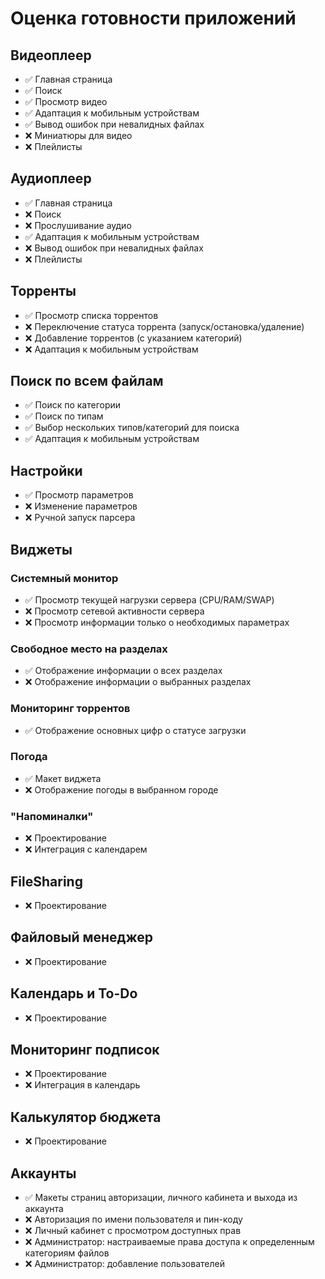 # Оценка готовности приложений

## Видеоплеер
- ✅ Главная страница
- ✅ Поиск
- ✅ Просмотр видео
- ✅ Адаптация к мобильным устройствам
- ✅ Вывод ошибок при невалидных файлах
- ❌ Миниатюры для видео
- ❌ Плейлисты

## Аудиоплеер
- ✅ Главная страница
- ❌ Поиск
- ❌ Прослушивание аудио
- ✅ Адаптация к мобильным устройствам
- ❌ Вывод ошибок при невалидных файлах
- ❌ Плейлисты

## Торренты
- ✅ Просмотр списка торрентов
- ❌ Переключение статуса торрента (запуск/остановка/удаление)
- ❌ Добавление торрентов (с указанием категорий)
- ❌ Адаптация к мобильным устройствам

## Поиск по всем файлам
- ✅ Поиск по категории
- ✅ Поиск по типам
- ✅ Выбор нескольких типов/категорий для поиска
- ✅ Адаптация к мобильным устройствам

## Настройки
- ✅ Просмотр параметров
- ❌ Изменение параметров
- ❌ Ручной запуск парсера

## Виджеты
### Системный монитор
- ✅ Просмотр текущей нагрузки сервера (CPU/RAM/SWAP)
- ❌ Просмотр сетевой активности сервера
- ❌ Просмотр информации только о необходимых параметрах
### Свободное место на разделах
- ✅ Отображение информации о всех разделах
- ❌ Отображение информации о выбранных разделах
### Мониторинг торрентов
- ✅ Отображение основных цифр о статусе загрузки
### Погода
- ✅ Макет виджета
- ❌ Отображение погоды в выбранном городе
### "Напоминалки"
- ❌ Проектирование
- ❌ Интеграция с календарем

## FileSharing
- ❌ Проектирование

## Файловый менеджер
- ❌ Проектирование

## Календарь и To-Do
- ❌ Проектирование

## Мониторинг подписок
- ❌ Проектирование
- ❌ Интеграция в календарь

## Калькулятор бюджета
- ❌ Проектирование

## Аккаунты
- ✅ Макеты страниц авторизации, личного кабинета и выхода из аккаунта
- ❌ Авторизация по имени пользователя и пин-коду
- ❌ Личный кабинет с просмотром доступных прав
- ❌ Администратор: настраиваемые права доступа к определенным категориям файлов
- ❌ Администратор: добавление пользователей

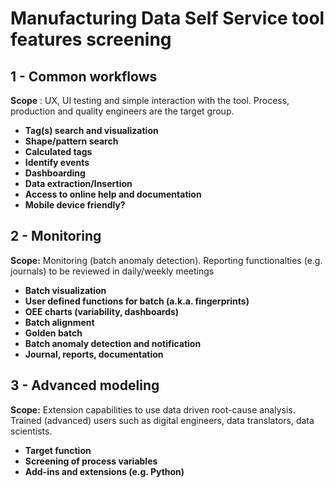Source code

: # **Manufacturing Data Self Service tool features screening**

## 1 - Common workflows
**Scope** : UX, UI testing and simple interaction with the tool. Process, production and quality engineers are the target group.

- **Tag(s) search and visualization**
- **Shape/pattern search**
- **Calculated tags**
- **Identify events**
- **Dashboarding**
- **Data extraction/Insertion**
- **Access to online help and documentation**
- **Mobile device friendly?**

## 2 - Monitoring 
**Scope:** Monitoring (batch anomaly detection). Reporting functionalties (e.g. journals) to be reviewed in daily/weekly meetings

- **Batch visualization**
- **User defined functions for batch (a.k.a. fingerprints)**
- **OEE charts (variability, dashboards)**
- **Batch alignment**
- **Golden batch**
- **Batch anomaly detection and notification**
- **Journal, reports, documentation**

## 3 - Advanced modeling 
**Scope:** Extension capabilities to use data driven root-cause analysis. Trained (advanced) users such as digital engineers, data translators, data scientists.

- **Target function**
- **Screening of process variables**
- **Add-ins and extensions (e.g. Python)**
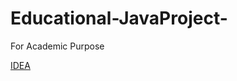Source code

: # Educational-JavaProject-

For Academic Purpose

[IDEA](https://docs.google.com/document/d/1wdd0zJQO4uNbDbbNXjwxz2yJle8nN6pXhgnaKJxHHpk/edit)
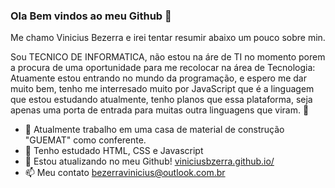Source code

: ### Ola Bem vindos ao meu Github 👋
Me chamo Vinicius Bezerra e irei tentar resumir abaixo um pouco sobre min.

Sou TECNICO DE INFORMATICA, não estou na áre de TI no momento porem a procura de uma oportunidade para me recolocar na área de Tecnologia:
Atuamente estou entrando no mundo da programação, e espero me dar muito bem, tenho me interresado muito por JavaScript que é a linguagem que estou estudando atualmente, tenho planos que essa plataforma, seja apenas uma porta de entrada para muitas outra linguagens que viram. 🙏

- 🔭 Atualmente trabalho em uma casa de material de construção "GUEMAT" como conferente.
- 🌱 Tenho estudado HTML, CSS e Javascript
- 👯 Estou atualizando no meu Github! [viniciusbzerra.github.io/](http://viniciusbzerra.github.io)
- 📫 Meu contato [bezerravinicius@outlook.com.br](bezerravinicius@outlook.com.br)
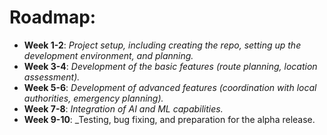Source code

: # Roadmap:

<!--
Intial Roadmap
Date: 2023-07-20
Auth: Kylo Parisher (cywf)
-->

* **Week 1-2**: _Project setup, including creating the repo, setting up the development environment, and planning._
* **Week 3-4**: _Development of the basic features (route planning, location assessment)._
* **Week 5-6**: _Development of advanced features (coordination with local authorities, emergency planning)._
* **Week 7-8**: _Integration of AI and ML capabilities._
* **Week 9-10**: _Testing, bug fixing, and preparation for the alpha release.

<!--
// Todo

- We need to prioritize area fam (area familiarization), streamlining the process for our teams. We want to figure out if there is a way to utilize AI to componsate for the lack of area fam. If we implement this right with FortiPath, theoretically we would be able to drop teams and assets in unfamiliar areas and still have mission success.  

- Another thing we need is real time updates to changes in routes, when we lose the subject we need to get back on track as 

- 
-->
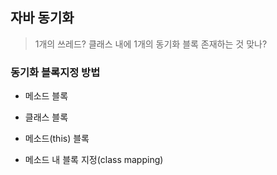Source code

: ## 자바 동기화 
> 1개의 쓰레드? 클래스 내에 1개의 동기화 블록 존재하는 것 맞나? 

### 동기화 블록지정 방법

- 메소드 블록

- 클래스 블록 

- 메소드(this) 블록

- 메소드 내 블록 지정(class mapping)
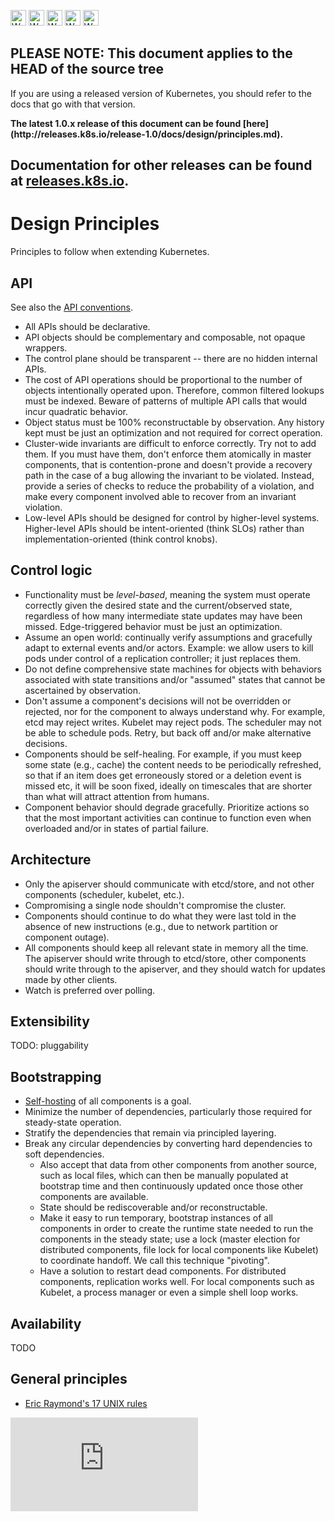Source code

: <!-- BEGIN MUNGE: UNVERSIONED_WARNING -->

<!-- BEGIN STRIP_FOR_RELEASE -->

<img src="http://kubernetes.io/img/warning.png" alt="WARNING"
     width="25" height="25">
<img src="http://kubernetes.io/img/warning.png" alt="WARNING"
     width="25" height="25">
<img src="http://kubernetes.io/img/warning.png" alt="WARNING"
     width="25" height="25">
<img src="http://kubernetes.io/img/warning.png" alt="WARNING"
     width="25" height="25">
<img src="http://kubernetes.io/img/warning.png" alt="WARNING"
     width="25" height="25">

<h2>PLEASE NOTE: This document applies to the HEAD of the source tree</h2>

If you are using a released version of Kubernetes, you should
refer to the docs that go with that version.

<strong>
The latest 1.0.x release of this document can be found
[here](http://releases.k8s.io/release-1.0/docs/design/principles.md).

Documentation for other releases can be found at
[releases.k8s.io](http://releases.k8s.io).
</strong>
--

<!-- END STRIP_FOR_RELEASE -->

<!-- END MUNGE: UNVERSIONED_WARNING -->
# Design Principles

Principles to follow when extending Kubernetes.

## API

See also the [API conventions](../devel/api-conventions.md).

* All APIs should be declarative.
* API objects should be complementary and composable, not opaque wrappers.
* The control plane should be transparent -- there are no hidden internal APIs.
* The cost of API operations should be proportional to the number of objects intentionally operated upon. Therefore, common filtered lookups must be indexed. Beware of patterns of multiple API calls that would incur quadratic behavior.
* Object status must be 100% reconstructable by observation. Any history kept must be just an optimization and not required for correct operation.
* Cluster-wide invariants are difficult to enforce correctly. Try not to add them. If you must have them, don't enforce them atomically in master components, that is contention-prone and doesn't provide a recovery path in the case of a bug allowing the invariant to be violated. Instead, provide a series of checks to reduce the probability of a violation, and make every component involved able to recover from an invariant violation.
* Low-level APIs should be designed for control by higher-level systems. Higher-level APIs should be intent-oriented (think SLOs) rather than implementation-oriented (think control knobs).

## Control logic

* Functionality must be *level-based*, meaning the system must operate correctly given the desired state and the current/observed state, regardless of how many intermediate state updates may have been missed. Edge-triggered behavior must be just an optimization.
* Assume an open world: continually verify assumptions and gracefully adapt to external events and/or actors. Example: we allow users to kill pods under control of a replication controller; it just replaces them.
* Do not define comprehensive state machines for objects with behaviors associated with state transitions and/or "assumed" states that cannot be ascertained by observation.
* Don't assume a component's decisions will not be overridden or rejected, nor for the component to always understand why. For example, etcd may reject writes. Kubelet may reject pods. The scheduler may not be able to schedule pods. Retry, but back off and/or make alternative decisions.
* Components should be self-healing. For example, if you must keep some state (e.g., cache) the content needs to be periodically refreshed, so that if an item does get erroneously stored or a deletion event is missed etc, it will be soon fixed, ideally on timescales that are shorter than what will attract attention from humans.
* Component behavior should degrade gracefully. Prioritize actions so that the most important activities can continue to function even when overloaded and/or in states of partial failure.

## Architecture

* Only the apiserver should communicate with etcd/store, and not other components (scheduler, kubelet, etc.).
* Compromising a single node shouldn't compromise the cluster.
* Components should continue to do what they were last told in the absence of new instructions (e.g., due to network partition or component outage).
* All components should keep all relevant state in memory all the time. The apiserver should write through to etcd/store, other components should write through to the apiserver, and they should watch for updates made by other clients.
* Watch is preferred over polling.

## Extensibility

TODO: pluggability

## Bootstrapping

* [Self-hosting](https://github.com/GoogleCloudPlatform/kubernetes/issues/246) of all components is a goal.
* Minimize the number of dependencies, particularly those required for steady-state operation.
* Stratify the dependencies that remain via principled layering.
* Break any circular dependencies by converting hard dependencies to soft dependencies.
  * Also accept that data from other components from another source, such as local files, which can then be manually populated at bootstrap time and then continuously updated once those other components are available.
  * State should be rediscoverable and/or reconstructable.
  * Make it easy to run temporary, bootstrap instances of all components in order to create the runtime state needed to run the components in the steady state; use a lock (master election for distributed components, file lock for local components like Kubelet) to coordinate handoff. We call this technique "pivoting".
  * Have a solution to restart dead components. For distributed components, replication works well. For local components such as Kubelet, a process manager or even a simple shell loop works.

## Availability

TODO

## General principles

* [Eric Raymond's 17 UNIX rules](https://en.wikipedia.org/wiki/Unix_philosophy#Eric_Raymond.E2.80.99s_17_Unix_Rules)


<!-- BEGIN MUNGE: GENERATED_ANALYTICS -->
[![Analytics](https://kubernetes-site.appspot.com/UA-36037335-10/GitHub/docs/design/principles.md?pixel)]()
<!-- END MUNGE: GENERATED_ANALYTICS -->
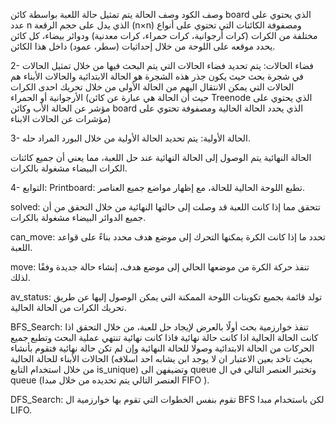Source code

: وصف الكود
وصف الحالة
يتم تمثيل حالة اللعبة بواسطة كائن board الذي يحتوي على عدد n الذي يدل على حجم الرقعة (n×n) ومصفوفة الكائنات التي تحتوي على أنواع مختلفة من الكرات (كرات أرجوانية، كرات حمراء، كرات معدنية) ودوائر بيضاء، كل كائن يحدد موقعه على اللوحة من خلال إحداثيات (سطر، عمود) داخل هذا الكائن.

2- فضاء الحالات:
يتم تحديد فضاء الحالات التي يتم البحث فيها من خلال تمثيل الحالات في شجرة بحث حيث يكون جذر هذه الشجرة هو الحالة الابتدائية والحالات الأبناء هم الحالات التي يمكن الانتقال اليهم من الحالة الأولى من خلال تحريك احدى الكرات الأرجوانية أو الحمراء
(حيث أن الحالة هي عبارة عن كائن Treenode الذي يحتوي على مؤشر عن الحالة الأب وكائن board الذي يحدد الحالة الحالية ومصفوفة تحتوي على مؤشرات عن الحالات الابناء)

3- الحالة الأولية:
يتم تحديد الحالة الأولية من خلال البورد المراد حله.

الحالة النهائية
يتم الوصول إلى الحالة النهائية عند حل اللعبة، مما يعني أن جميع كائنات الكرات البيضاء مشغولة بالكرات.

4- التوابع:
Printboard: تطبع اللوحة الحالية للحالة، مع إظهار مواضع جميع العناصر.

solved: تتحقق مما إذا كانت اللعبة قد وصلت إلى حالتها النهائية من خلال التحقق من أن جميع الدوائر البيضاء مشغولة بالكرات.

can_move: تحدد ما إذا كانت الكرة يمكنها التحرك إلى موضع هدف محدد بناءً على قواعد اللعبة.

move: تنفذ حركة الكرة من موضعها الحالي إلى موضع هدف، إنشاء حالة جديدة وفقًا لذلك.

av_status: تولد قائمة بجميع تكوينات اللوحة الممكنة التي يمكن الوصول إليها عن طريق تحريك الكرات من الحالة الحالية.

BFS_Search: تنفذ خوارزمية بحث أولًا بالعرض لإيجاد حل للعبة، من خلال التحقق اذا كانت الحالة الحالية اذا كانت حالة نهائية فاذا كانت نهائية تنتهي عملية البحث وتطبع جميع الحركات من الحالة الابتدائية وصولا للحالة النهائية وإن لم تكن حالة نهائية فتقوم بأنشاء الحالات الأبناء للحالة الحالية (بحيث تاخد بعين الاعتبار ان لا يوجد ابن يشابه احد اسلافه من خلال استخدام التابع is_unique) وتضيفهن الى queue وتختبر العنصر التالي في ال queue (العنصر التالي يتم تحديده من خلال مبدا FIFO ).

DFS_Search: تقوم بنفس الخطوات التي تقوم بها خوارزمية ال BFS لكن باستخدام مبدا LIFO.
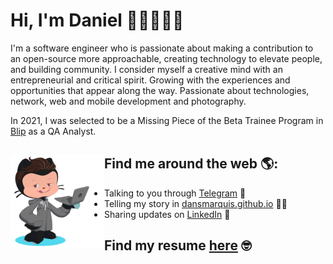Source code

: # Hi, I'm Daniel 👋🏼👨🏽‍💻

I'm a software engineer who is passionate about making a contribution to an open-source more approachable, creating technology to elevate people, and building community. I consider myself a creative mind with an entrepreneurial and critical spirit. Growing with the experiences and opportunities that appear along the way. Passionate about technologies, network, web and mobile development and photography.

In 2021, I was selected to be a Missing Piece of the Beta Trainee Program in [Blip](https://blip.pt) as a QA Analyst.

## Find me around the web 🌎: <a href="https://github.com/DansMarquis"><img align="left" width="150" height="150" src="https://github.com/DansMarquis/DansMarquis/blob/07f2658664b35a35471f9ceadfdca4bef8cfb1de/octoDM.gif"></a>
- Talking to you through [Telegram](https://t.me/dansmarquis) 📩
- Telling my story in [dansmarquis.github.io](https://dansmarquis.github.io) ✍🏾
- Sharing updates on <a href="https://www.linkedin.com/in/codanielmarques/">LinkedIn</a> 💼

## Find my resume [here](https://drive.google.com/file/d/1OyfZr8vjlTn6s8wJo58NGnbKavyzIcdD/view) 🤓

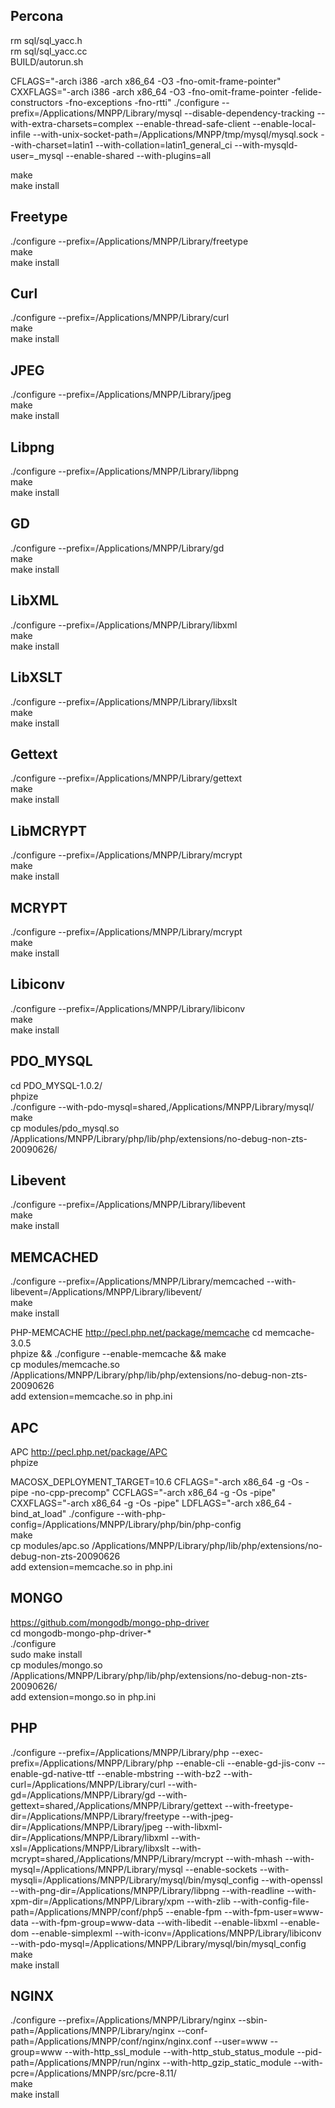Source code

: Percona
---

rm sql/sql_yacc.h    
rm sql/sql_yacc.cc    
BUILD/autorun.sh    

CFLAGS="-arch i386 -arch x86_64 -O3 -fno-omit-frame-pointer" CXXFLAGS="-arch i386 -arch x86_64 -O3 -fno-omit-frame-pointer -felide-constructors -fno-exceptions -fno-rtti" ./configure --prefix=/Applications/MNPP/Library/mysql --disable-dependency-tracking --with-extra-charsets=complex --enable-thread-safe-client --enable-local-infile --with-unix-socket-path=/Applications/MNPP/tmp/mysql/mysql.sock --with-charset=latin1 --with-collation=latin1_general_ci --with-mysqld-user=_mysql --enable-shared --with-plugins=all    

make    
make install

Freetype
---
./configure --prefix=/Applications/MNPP/Library/freetype    
make    
make install

Curl
----
./configure --prefix=/Applications/MNPP/Library/curl    
make    
make install

JPEG
---
./configure --prefix=/Applications/MNPP/Library/jpeg    
make    
make install

Libpng
---
./configure --prefix=/Applications/MNPP/Library/libpng    
make    
make install

GD
---
./configure --prefix=/Applications/MNPP/Library/gd    
make    
make install

LibXML
---
./configure --prefix=/Applications/MNPP/Library/libxml    
make    
make install

LibXSLT
---
./configure --prefix=/Applications/MNPP/Library/libxslt    
make    
make install

Gettext
---
./configure --prefix=/Applications/MNPP/Library/gettext    
make    
make install

LibMCRYPT
---
./configure --prefix=/Applications/MNPP/Library/mcrypt    
make    
make install

MCRYPT
---
./configure --prefix=/Applications/MNPP/Library/mcrypt    
make    
make install

Libiconv
---
./configure --prefix=/Applications/MNPP/Library/libiconv    
make    
make install

PDO_MYSQL
---
cd PDO_MYSQL-1.0.2/    
phpize    
./configure --with-pdo-mysql=shared,/Applications/MNPP/Library/mysql/    
make    
cp modules/pdo_mysql.so /Applications/MNPP/Library/php/lib/php/extensions/no-debug-non-zts-20090626/

Libevent
---
./configure --prefix=/Applications/MNPP/Library/libevent    
make    
make install

MEMCACHED
---
./configure --prefix=/Applications/MNPP/Library/memcached --with-libevent=/Applications/MNPP/Library/libevent/    
make    
make install

PHP-MEMCACHE http://pecl.php.net/package/memcache 
cd memcache-3.0.5   
phpize && ./configure --enable-memcache && make    
cp modules/memcache.so /Applications/MNPP/Library/php/lib/php/extensions/no-debug-non-zts-20090626    
add extension=memcache.so in php.ini

APC
---
APC http://pecl.php.net/package/APC    
phpize    

MACOSX_DEPLOYMENT_TARGET=10.6 CFLAGS="-arch x86_64 -g -Os -pipe -no-cpp-precomp" CCFLAGS="-arch x86_64 -g -Os -pipe" CXXFLAGS="-arch x86_64 -g -Os -pipe" LDFLAGS="-arch x86_64 -bind_at_load" ./configure --with-php-config=/Applications/MNPP/Library/php/bin/php-config    
make    
cp modules/apc.so /Applications/MNPP/Library/php/lib/php/extensions/no-debug-non-zts-20090626    
add extension=memcache.so in php.ini    

MONGO
---
https://github.com/mongodb/mongo-php-driver    
cd mongodb-mongo-php-driver-*    
./configure    
sudo make install    
cp modules/mongo.so /Applications/MNPP/Library/php/lib/php/extensions/no-debug-non-zts-20090626/    
add extension=mongo.so in php.ini    

PHP
---
./configure --prefix=/Applications/MNPP/Library/php --exec-prefix=/Applications/MNPP/Library/php --enable-cli --enable-gd-jis-conv --enable-gd-native-ttf --enable-mbstring --with-bz2 --with-curl=/Applications/MNPP/Library/curl --with-gd=/Applications/MNPP/Library/gd --with-gettext=shared,/Applications/MNPP/Library/gettext --with-freetype-dir=/Applications/MNPP/Library/freetype --with-jpeg-dir=/Applications/MNPP/Library/jpeg --with-libxml-dir=/Applications/MNPP/Library/libxml --with-xsl=/Applications/MNPP/Library/libxslt --with-mcrypt=shared,/Applications/MNPP/Library/mcrypt --with-mhash --with-mysql=/Applications/MNPP/Library/mysql --enable-sockets --with-mysqli=/Applications/MNPP/Library/mysql/bin/mysql_config  --with-openssl --with-png-dir=/Applications/MNPP/Library/libpng --with-readline --with-xpm-dir=/Applications/MNPP/Library/xpm --with-zlib --with-config-file-path=/Applications/MNPP/conf/php5 --enable-fpm --with-fpm-user=www-data --with-fpm-group=www-data --with-libedit --enable-libxml --enable-dom --enable-simplexml --with-iconv=/Applications/MNPP/Library/libiconv --with-pdo-mysql=/Applications/MNPP/Library/mysql/bin/mysql_config    
make    
make install    

NGINX
---
./configure --prefix=/Applications/MNPP/Library/nginx --sbin-path=/Applications/MNPP/Library/nginx --conf-path=/Applications/MNPP/conf/nginx/nginx.conf --user=www --group=www --with-http_ssl_module --with-http_stub_status_module --pid-path=/Applications/MNPP/run/nginx --with-http_gzip_static_module --with-pcre=/Applications/MNPP/src/pcre-8.11/    
make    
make install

::::::

▸ EXERCISE PROMPT: Look through the material for "تنفذ". Copy each line that has it.

▸ ANSWER TO THE EXERCISE:
move: تنفذ حركة الكرة من موضعها الحالي إلى موضع هدف، إنشاء حالة جديدة وفقًا لذلك.
BFS_Search: تنفذ خوارزمية بحث أولًا بالعرض لإيجاد حل للعبة، من خلال التحقق اذا كانت الحالة الحالية اذا كانت حالة نهائية فاذا كانت نهائية تنتهي عملية البحث وتطبع جميع الحركات من الحالة الابتدائية وصولا للحالة النهائية وإن لم تكن حالة نهائية فتقوم بأنشاء الحالات الأبناء للحالة الحالية (بحيث تاخد بعين الاعتبار ان لا يوجد ابن يشابه احد اسلافه من خلال استخدام التابع is_unique) وتضيفهن الى queue وتختبر العنصر التالي في ال queue (العنصر التالي يتم تحديده من خلال مبدا FIFO ).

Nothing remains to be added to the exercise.